Scripts

From: Peter Metcalfe <metcalph_at_bigfoot.com>
Date: Sat, 15 Jul 2000 12:32:32 +1200


Henrix:

>Me> Older scripts (such as Egyptian hieroglyphs, Linear-B and
> > Cuneiform of manners of wedges) are syllabaric scripts
> > rather than logographic. Even in the earliest days of
> > carved Sumerian, "pictograms" could be used as rebuses,
> > a most unlogographic technique.

>Yes, many "logographic" scripts give syllabic contents to their
>pictograms,

In which case the Ancient Near Eastern Scripts aren't logographic in the sense of the Chinese example that most people bring up and they aren't good evidence of alphabetic scripts being a recent invention, both of which you claimed in support of western being ideogrammic/logographic.

>but, as in cunieform script (sumerian, babylonian and assyric),
>the syllabic content, i.e. how you pronounce them differs with
>the language spoken.

You get this with languages in the Roman script too! There are about three different ways of pronouncing J for example.

>Whether this is unlogographic or not I leave hence. Most pictograms
>have a logographic _and_ a syllabic content, and could be used as
>either. (This is, as I understand it, true even for modern Chinese Languages.)

Then why do you think Western should be an unchanging ideogrammic script?

>Anyway, I am basing this on the assumption that the West has age
>old texts in common that have not been changed, only interpreted
>in varying ways. Texts still read in their original form, like,
>say, the Koran.

But the Koran (and even the Torah) are written in alphabets!

>If it then is an alphabetical script, then they all have to write
>in a common language, like Latin, rather than in their own form
>of Western. Why does there not, in that case, exist written forms
>of the separete Western dialects? Or does it?

Those vulgate forms can exist. But what is being postulated is that as the Language in which God Wrote (cf attached affidavits to the Witnesses of the Abiding Book), the standard Western script has acquired a sanctity that impels every literate westerner to become conversant in it. The real world examples for this are: Latin, Attic Greek and Arabic

>Is written Western then always written Brithini/Tadeniti? Does,
>in essence, a Loskalmi have to learn Brithini to learn how to
>read.

No different IMO from a french or an english monk being forced to learn Latin.

>But is all (modern) Western script God Learner script? No.

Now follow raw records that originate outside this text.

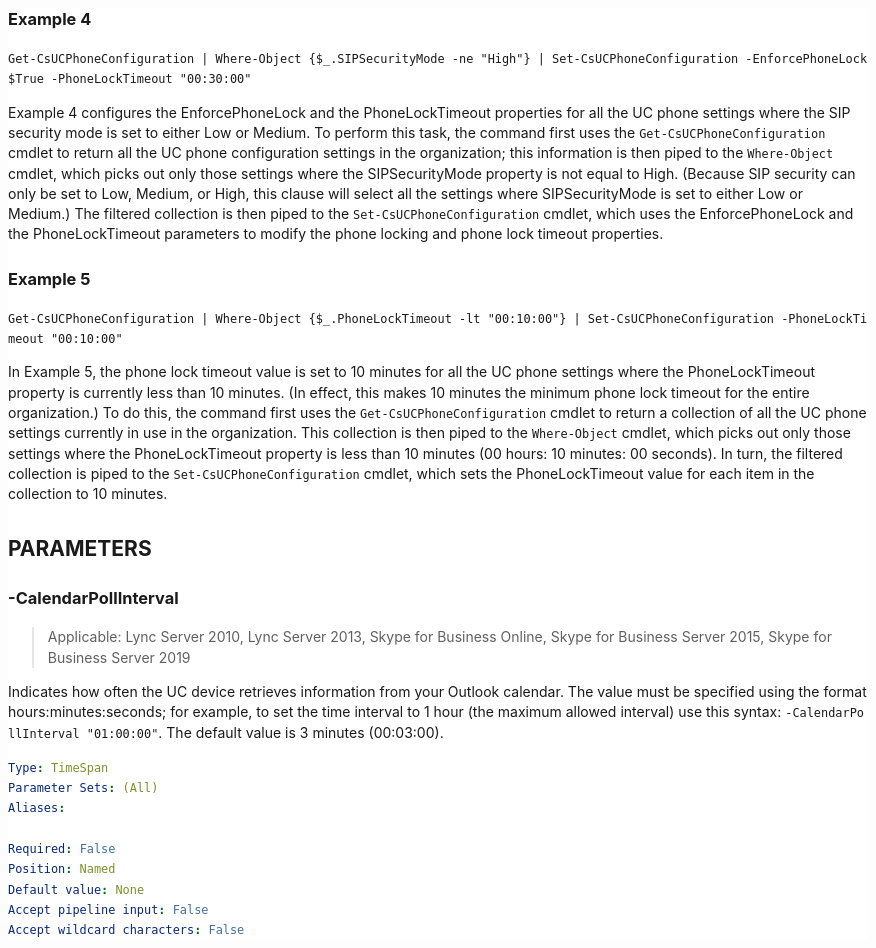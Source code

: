 
### Example 4
```
Get-CsUCPhoneConfiguration | Where-Object {$_.SIPSecurityMode -ne "High"} | Set-CsUCPhoneConfiguration -EnforcePhoneLock $True -PhoneLockTimeout "00:30:00"
```

Example 4 configures the EnforcePhoneLock and the PhoneLockTimeout properties for all the UC phone settings where the SIP security mode is set to either Low or Medium.
To perform this task, the command first uses the `Get-CsUCPhoneConfiguration` cmdlet to return all the UC phone configuration settings in the organization; this information is then piped to the `Where-Object` cmdlet, which picks out only those settings where the SIPSecurityMode property is not equal to High.
(Because SIP security can only be set to Low, Medium, or High, this clause will select all the settings where SIPSecurityMode is set to either Low or Medium.) The filtered collection is then piped to the `Set-CsUCPhoneConfiguration` cmdlet, which uses the EnforcePhoneLock and the PhoneLockTimeout parameters to modify the phone locking and phone lock timeout properties.


### Example 5
```
Get-CsUCPhoneConfiguration | Where-Object {$_.PhoneLockTimeout -lt "00:10:00"} | Set-CsUCPhoneConfiguration -PhoneLockTimeout "00:10:00"
```

In Example 5, the phone lock timeout value is set to 10 minutes for all the UC phone settings where the PhoneLockTimeout property is currently less than 10 minutes.
(In effect, this makes 10 minutes the minimum phone lock timeout for the entire organization.) To do this, the command first uses the `Get-CsUCPhoneConfiguration` cmdlet to return a collection of all the UC phone settings currently in use in the organization.
This collection is then piped to the `Where-Object` cmdlet, which picks out only those settings where the PhoneLockTimeout property is less than 10 minutes (00 hours: 10 minutes: 00 seconds).
In turn, the filtered collection is piped to the `Set-CsUCPhoneConfiguration` cmdlet, which sets the PhoneLockTimeout value for each item in the collection to 10 minutes.


## PARAMETERS

### -CalendarPollInterval

> Applicable: Lync Server 2010, Lync Server 2013, Skype for Business Online, Skype for Business Server 2015, Skype for Business Server 2019

Indicates how often the UC device retrieves information from your Outlook calendar.
The value must be specified using the format hours:minutes:seconds; for example, to set the time interval to 1 hour (the maximum allowed interval) use this syntax: `-CalendarPollInterval "01:00:00"`.
The default value is 3 minutes (00:03:00).


```yaml
Type: TimeSpan
Parameter Sets: (All)
Aliases:

Required: False
Position: Named
Default value: None
Accept pipeline input: False
Accept wildcard characters: False
```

Yes. Standardized by the Abiding Book. That counts more in the Malkioni world view than a complete edition of the Blue Book of Zzabur.

>The Brithini share the common Western script and would
>hardly go for such newfangled inventions.

They would throw up their hands and roll their eyes at the numerous neoglisms and innovations of a Malkioni in the same way Cicero would do it he saw an example of Church Latin. The basic sense of the text would be intelligible.

>You are not implying, I hope, that Auld Wyrmish is alphabetic, or
>even syllabic. That seems very odd for a language that is largely
>unpronounceable by humans ;-)

I am so implying. I have pointed out before that the 25% limit on Auld Wyrmish only applies to the spoken form and to not the written form, which is stated to have been invented by "clever humans". It is no different from learning ancient Egyptian and being ignorant of how the vowels were pronounced in Old Kingdom times.

>Did then the Tadeniti invent an alphabetic script, based on
>how the words were pronounced, without having a spoken
>language?

They had a thought language.

>An alphabetical script gives directions on how to pronounce a spoken
>word, which would be quite meaningless for somebody who does not have
>a spoken language.

Even ideas require simpler concepts and propositions on which to ground them.